Stephen Middleton from the Friends of Alexandra Park introduces us to his tree of the month for April…
“Oak before ash, we’re in for a splash. Ash before oak, we’re in for a soak.” This refers to the time of year that the leaves come out and is a forecast for the future season’s weather. This year we are in for a splash with oaks already coming out, however, to disappoint you, the oak is almost always first with its leaves
Our Tree of the Month is the Common Ash (Fraxinus excelsior). The most famous ash was probably Yggdrasil in Norse mythology. It was the Tree of Life or World Tree connecting everything together.
Our tree is not so big. It can be found about half way along and just below the Lower Path that runs from near Alexandra Palace Station below the main part of the south slope to the Farmers’ Market area and out by the Victoria Stakes. Standing on its own, it has two elegant, curved benches at its base – check out the inscriptions.
The ash is still bare of leaves, but has flowers on the twigs. This tree is not only late to acquire its leaves, but will be among the first to lose them in autumn. One leaf is composed of the order of nine leaflets and each leaf appears with its pair opposite it on the branch. Throughout the winter, this is one of the easiest trees to identify as it is adorned with strikingly black buds.
The flowers develop into seeds called “keys” which, in a similar way to maple seeds, are dispersed by the wind.
Up on ash trees you will often spot round clusters, these are galls, distorted flower growths, caused by mites which do no serious harm to the tree.
The ash readily self-seeds in newly cleared areas – it is known as a “pioneer species” along with sycamore and birch.
Our tree of the month is not only a common native in this country, but can be found over most of Europe as well as the Caucuses.
The wood can be burnt while newly cut as described by Walter de la Mare in his poem “Trees”:
“Of all the trees in England,
Her sweet three corners in,
Only the Ash, the bonnie Ash
Burns fierce while it is green.”
When quite young, it can be made into walking sticks. The wood is strong and light and came into its own in the First World War when it was used for aeroplane manufacture.

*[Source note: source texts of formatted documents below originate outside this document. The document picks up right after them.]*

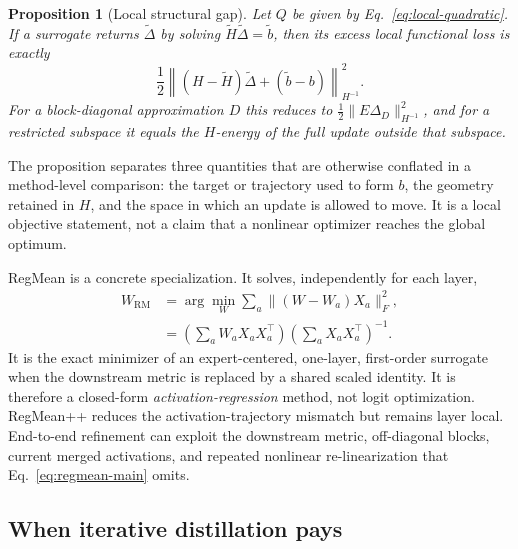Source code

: \documentclass[letterpaper]{article} %
\theoremstyle{plain}
\newtheorem{proposition}[theorem]{Proposition}
\theoremstyle{definition}
\begin{document}
\begin{proposition}[Local structural gap]
\label{prop:local-gap-main}
Let $Q$ be given by Eq.~\eqref{eq:local-quadratic}. If a surrogate returns
$\widetilde\Delta$ by solving $\widetilde H\widetilde\Delta=\widetilde b$, then its
excess local functional loss is exactly
\[
\frac12\left\|(H-\widetilde H)\widetilde\Delta+(\widetilde b-b)\right\|_{H^{-1}}^2.
\]
For a block-diagonal approximation $D$ this reduces to
$\tfrac12\|E\Delta_D\|_{H^{-1}}^2$, and for a restricted subspace it equals the
$H$-energy of the full update outside that subspace.
\end{proposition}

The proposition separates three quantities that are otherwise conflated in a method-level
comparison: the target or trajectory used to form $b$, the geometry retained in $H$, and the
space in which an update is allowed to move. It is a local objective statement, not a claim
that a nonlinear optimizer reaches the global optimum.

RegMean is a concrete specialization. It solves, independently for each layer,
\begin{equation}
\begin{aligned}
W_{\mathrm{RM}}
&=\arg\min_W \sum_a\|(W-W_a)X_a\|_F^2,\\
&=\left(\sum_aW_aX_aX_a^\top\right)
  \left(\sum_aX_aX_a^\top\right)^{-1}.
\end{aligned}
\label{eq:regmean-main}
\end{equation}
It is the exact minimizer of an expert-centered, one-layer, first-order surrogate when the
downstream metric is replaced by a shared scaled identity. It is therefore a closed-form
\emph{activation-regression} method, not logit optimization. RegMean++ reduces the
activation-trajectory mismatch but remains layer local. End-to-end refinement can exploit
the downstream metric, off-diagonal blocks, current merged activations, and repeated
nonlinear re-linearization that Eq.~\eqref{eq:regmean-main} omits.

\subsection{When iterative distillation pays}
\label{sec:compute-error-main}
\end{document}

In earlier times the wood was used for spears. Homer’s Greek hero, Achilles, was said to have a spear fashioned from ash.
Ashes are under threat at present from an introduced fungus known as ash dieback which can rapidly kill young trees. It is already present in our park, but nature will take its course as resistant ash trees should re-populate areas hit by the disease.
Another less damaging fungus associated with ash are King Alfred’s Cakes. These round, black balls of saprophytic fungus (ones that decay dead material) are often seen on dead or dying branches.
Contrast this tree with the green ash from America featured in October, its leaves are already appearing on the trees lining the main road just below the Pitch and Putt Course.